La voici qui revient aujourd’hui à nos fondamentaux, traitant du latin, matrice de notre langue et des langues romanes (italien, espagnol, portugais, roumain…), mais aussi, et c’est moins connu, vivier où ont largement puisé les Anglo-Saxons ainsi que différents domaines spécifiques : latin d’église, "de cuisine" ou macaronique, c’est-à-dire farfelu, des sciences et techniques. Sans parler de la publicité ou de l’industrie : les noms Vivendi ou Vel Satis en sont quelques exemples récents. Juste retour des choses, puisque le latin avait lui-même beaucoup emprunté au grec.

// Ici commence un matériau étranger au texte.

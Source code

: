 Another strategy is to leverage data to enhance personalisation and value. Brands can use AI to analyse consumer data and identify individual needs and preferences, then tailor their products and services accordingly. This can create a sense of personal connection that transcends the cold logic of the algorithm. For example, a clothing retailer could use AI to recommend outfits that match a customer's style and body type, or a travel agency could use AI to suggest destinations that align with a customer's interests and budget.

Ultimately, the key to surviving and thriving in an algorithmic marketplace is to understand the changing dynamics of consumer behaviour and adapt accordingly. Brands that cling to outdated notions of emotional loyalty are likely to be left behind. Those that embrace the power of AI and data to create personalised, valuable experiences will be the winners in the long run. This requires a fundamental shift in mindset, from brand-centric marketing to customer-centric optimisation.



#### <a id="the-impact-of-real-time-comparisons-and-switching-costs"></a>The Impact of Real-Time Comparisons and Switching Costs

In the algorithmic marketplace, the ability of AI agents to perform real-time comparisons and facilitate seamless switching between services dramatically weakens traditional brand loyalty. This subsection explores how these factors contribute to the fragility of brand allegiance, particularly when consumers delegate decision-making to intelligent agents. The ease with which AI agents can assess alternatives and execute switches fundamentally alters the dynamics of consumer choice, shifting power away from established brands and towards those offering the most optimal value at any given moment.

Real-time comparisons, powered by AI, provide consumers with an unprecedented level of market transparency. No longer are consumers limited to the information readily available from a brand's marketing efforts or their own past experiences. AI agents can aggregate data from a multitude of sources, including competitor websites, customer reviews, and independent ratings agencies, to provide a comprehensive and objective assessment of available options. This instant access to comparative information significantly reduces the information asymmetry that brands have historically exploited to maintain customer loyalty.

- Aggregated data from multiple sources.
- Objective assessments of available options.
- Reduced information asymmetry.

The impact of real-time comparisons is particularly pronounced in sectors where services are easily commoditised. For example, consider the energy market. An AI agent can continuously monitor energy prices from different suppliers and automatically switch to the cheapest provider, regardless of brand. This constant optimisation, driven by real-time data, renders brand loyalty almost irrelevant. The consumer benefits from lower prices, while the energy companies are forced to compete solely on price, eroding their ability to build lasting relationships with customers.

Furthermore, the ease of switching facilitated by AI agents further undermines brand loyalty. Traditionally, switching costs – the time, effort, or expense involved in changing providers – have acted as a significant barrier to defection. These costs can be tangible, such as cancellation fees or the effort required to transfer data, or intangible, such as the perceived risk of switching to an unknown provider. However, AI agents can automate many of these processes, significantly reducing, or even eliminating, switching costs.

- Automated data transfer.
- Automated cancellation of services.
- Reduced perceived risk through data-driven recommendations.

Fidèle à sa méthode, Henriette Walter enchaîne les chapitres composés de paragraphes courts et précis, nourris d’exemples, illustrés de schémas ou de glossaires éclairants, voire originaux. Ainsi, l’on découvre que le basque, langue issue d’un autre groupe linguistique que le latin, lui a cependant emprunté quelques mots, comme liburu, "livre", du latin liber, ou gorputz, "corps", du latin "corpus". Côté anecdotes, on apprend, entre autres choses, que c’est l’extravagant Apicius qui a inventé le gavage des oies aux figues sèches et donc le foie gras (en latin ficatum). Côté détente, Henriette Walter n’hésite pas à faire un tour du côté des albums d’Astérix, des Exercices de style de l’érudit Queneau, ou encore des hurluberlus qui inventent des expressions latines pour désigner des réalités modernes. Ainsi, le jeune Goudurix aurait pu porter des bracae linteae caerulae, des pantalons de toile bleue, ancêtres du blue-jean.
Henriette Walter met toutes les ressources de son art au service d’une juste cause : démontrer que le latin est source de connaissance irremplaçable de notre langue et de notre culture, et son abandon une absurdité. Optimiste, elle veut croire qu’il se trouve encore ""en filigrane" au cœur du paysage linguistique du XXIe siècle globalisé". Diis placet. J.-C. P.